Mahama, F., & Ninnoni, J. P. (2019). Assessment and Management of Postoperative Pain among Nurses at a Resource-Constraint Teaching Hospital in Ghana. Nursing research and practice, 2019.
Manwere, A., Chipfuwa, T., Mukwamba, M. M., & Chironda, G. (2015). Knowledge and attitudes of registered nurses towards pain management of adult medical patients: a case of Bindura hospital. Health Science Journal, 9(4), 1. Capstone Project PowerPoint Presentation
Meissner, W., Coluzzi, F., Fletcher, D., Huygen, F., Morlion, B., Neugebauer, E., … & Pergolizzi, J. (2015). Improving the management of post-operative acute pain: priorities for change. Current medical research and opinion, 31(11), 2131-2143.
Menlah, A., Garti, I., Amoo, S. A., Atakro, C. A., Amponsah, C., & Agyare, D. F. (2018). Knowledge, Attitudes, and Practices of Postoperative Pain Management by Nurses in Selected District Hospitals in Ghana. SAGE Open Nursing, 4, 2377960818790383.

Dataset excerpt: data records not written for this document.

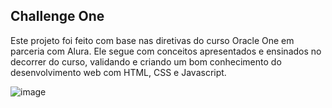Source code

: ## Challenge One

Este projeto foi feito com base nas diretivas do curso Oracle One em parceria com Alura.
Ele segue com conceitos apresentados e ensinados no decorrer do curso, validando e criando
um bom conhecimento do desenvolvimento web com HTML, CSS e Javascript.

![image](https://github.com/user-attachments/assets/06b29606-02d5-4dc5-9f50-b032602c7a15)
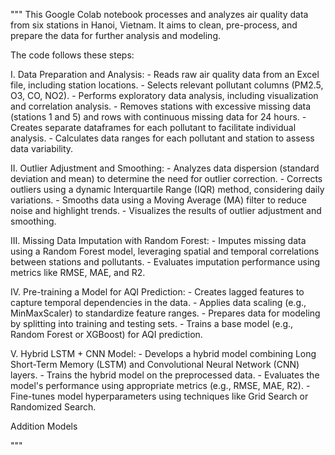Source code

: """
This Google Colab notebook processes and analyzes air quality data from six stations in Hanoi, Vietnam. It aims to clean, pre-process, and prepare the data for further analysis and modeling.

The code follows these steps:

I. Data Preparation and Analysis:
    - Reads raw air quality data from an Excel file, including station locations.
    - Selects relevant pollutant columns (PM2.5, O3, CO, NO2).
    - Performs exploratory data analysis, including visualization and correlation analysis.
    - Removes stations with excessive missing data (stations 1 and 5) and rows with continuous missing data for 24 hours.
    - Creates separate dataframes for each pollutant to facilitate individual analysis.
    - Calculates data ranges for each pollutant and station to assess data variability.

II. Outlier Adjustment and Smoothing:
    - Analyzes data dispersion (standard deviation and mean) to determine the need for outlier correction.
    - Corrects outliers using a dynamic Interquartile Range (IQR) method, considering daily variations.
    - Smooths data using a Moving Average (MA) filter to reduce noise and highlight trends.
    - Visualizes the results of outlier adjustment and smoothing.

III. Missing Data Imputation with Random Forest:
    - Imputes missing data using a Random Forest model, leveraging spatial and temporal correlations between stations and pollutants.
    - Evaluates imputation performance using metrics like RMSE, MAE, and R2.

IV. Pre-training a Model for AQI Prediction:
    - Creates lagged features to capture temporal dependencies in the data.
    - Applies data scaling (e.g., MinMaxScaler) to standardize feature ranges.
    - Prepares data for modeling by splitting into training and testing sets.
    - Trains a base model (e.g., Random Forest or XGBoost) for AQI prediction.

V. Hybrid LSTM + CNN Model:
    - Develops a hybrid model combining Long Short-Term Memory (LSTM) and Convolutional Neural Network (CNN) layers.
    - Trains the hybrid model on the preprocessed data.
    - Evaluates the model's performance using appropriate metrics (e.g., RMSE, MAE, R2).
    - Fine-tunes model hyperparameters using techniques like Grid Search or Randomized Search.


Addition Models

"""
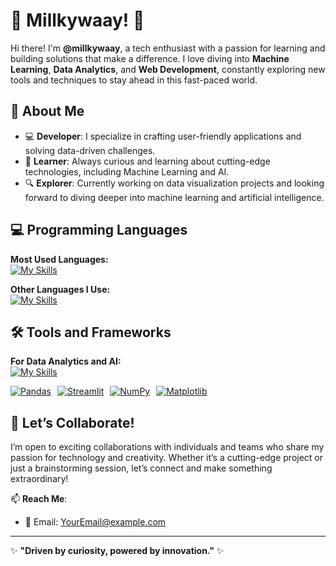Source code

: # 🌌 Millkywaay! 🌟  

Hi there! I'm **@millkywaay**, a tech enthusiast with a passion for learning and building solutions that make a difference. I love diving into **Machine Learning**, **Data Analytics**, and **Web Development**, constantly exploring new tools and techniques to stay ahead in this fast-paced world.  

## 🌟 About Me  
- 💻 **Developer**: I specialize in crafting user-friendly applications and solving data-driven challenges.  
- 🌱 **Learner**: Always curious and learning about cutting-edge technologies, including Machine Learning and AI.  
- 🔍 **Explorer**: Currently working on data visualization projects and looking forward to diving deeper into machine learning and artificial intelligence.  

## 💻 Programming Languages  

**Most Used Languages:**  
[![My Skills](https://skillicons.dev/icons?i=py,js,ts,go)](https://skillicons.dev)  

**Other Languages I Use:**  
[![My Skills](https://skillicons.dev/icons?i=java,cpp,c)](https://skillicons.dev)  

## 🛠️ Tools and Frameworks  

**For Data Analytics and AI:**  
[![My Skills](https://skillicons.dev/icons?i=sklearn,tensorflow,pandas,numpy,streamlit)](https://skillicons.dev)  
<div style="display: flex; flex-direction: row;">
    <a href="https://skillicons.dev" style="margin-right: 10px;">
        <img src="https://img.shields.io/badge/Pandas-150458?style=flat-square&logo=pandas&logoColor=white" alt="Pandas">
    </a>
    <a href="https://skillicons.dev" style="margin-right: 10px;">
        <img src="https://img.shields.io/badge/Streamlit-FF4B4B?style=flat-square&logo=streamlit&logoColor=white" alt="Streamlit">
    </a>
    <a href="https://skillicons.dev" style="margin-right: 10px;">
        <img src="https://img.shields.io/badge/NumPy-013243?style=flat-square&logo=numpy&logoColor=white" alt="NumPy">
    </a>
    <a href="https://skillicons.dev">
        <img src="https://img.shields.io/badge/Matplotlib-3776AB?style=flat-square&logo=matplotlib&logoColor=white" alt="Matplotlib">
    </a>
</div>  


## 💬 Let’s Collaborate!  
I’m open to exciting collaborations with individuals and teams who share my passion for technology and creativity. Whether it’s a cutting-edge project or just a brainstorming session, let’s connect and make something extraordinary!  

📫 **Reach Me**:  
- 📧 Email: [YourEmail@example.com](mailto:nkoirun10@gmail.com) 

---

✨ **"Driven by curiosity, powered by innovation."** ✨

Nahin, R. L., Boineau, R., Khalsa, P. S., Stussman, B. J., & Weber, W. J. (2016, September). Evidence-based evaluation of complementary health approaches for pain management in the United States. In Mayo Clinic Proceedings (Vol. 91, No. 9, pp. 1292-1306). Elsevier
Oral, A., & Ilieva, E. (2011). Physiatric approaches to pain management in osteoarthritis: a review of the evidence of effectiveness. Pain management, 1(5), 451-471.
Samara, A. M., Toba, H. A., & Sa’ed, H. Z. (2018). Physicians’ knowledge, perceived barriers, and practices regarding cancer pain management: a cross-sectional study from Palestine. Applied Cancer Research, 38(1), 15. Capstone Project PowerPoint Presentation
Toba, H. A., Samara, A. M., &Sa’ed, H. Z. (2019). Nurses’ knowledge, perceived barriers, and practices regarding cancer pain management: a cross-sectional study from Palestine. BMC medical education, 19(1), 167.
Ufashingabire, C. M., Nsereko, E., Njunwa, K. J., & Brysiewicz, P. (2016). Knowledge and attitudes of nurses regarding pain in the intensive care unit patients in Rwanda. Rwanda Journal, 3(1), 21-26.
Uysal, N. (2018). Clearing Barriers in Cancer Pain Management: Roles of Nurses. International Journal of Caring Sciences, 11(2).
World Health Organization. (2016). Health workforce – Nursing and midwifery. Retrieved from .Capstone Project PowerPoint Presentation


Leave a Reply
Want to join the discussion?Feel free to contribute!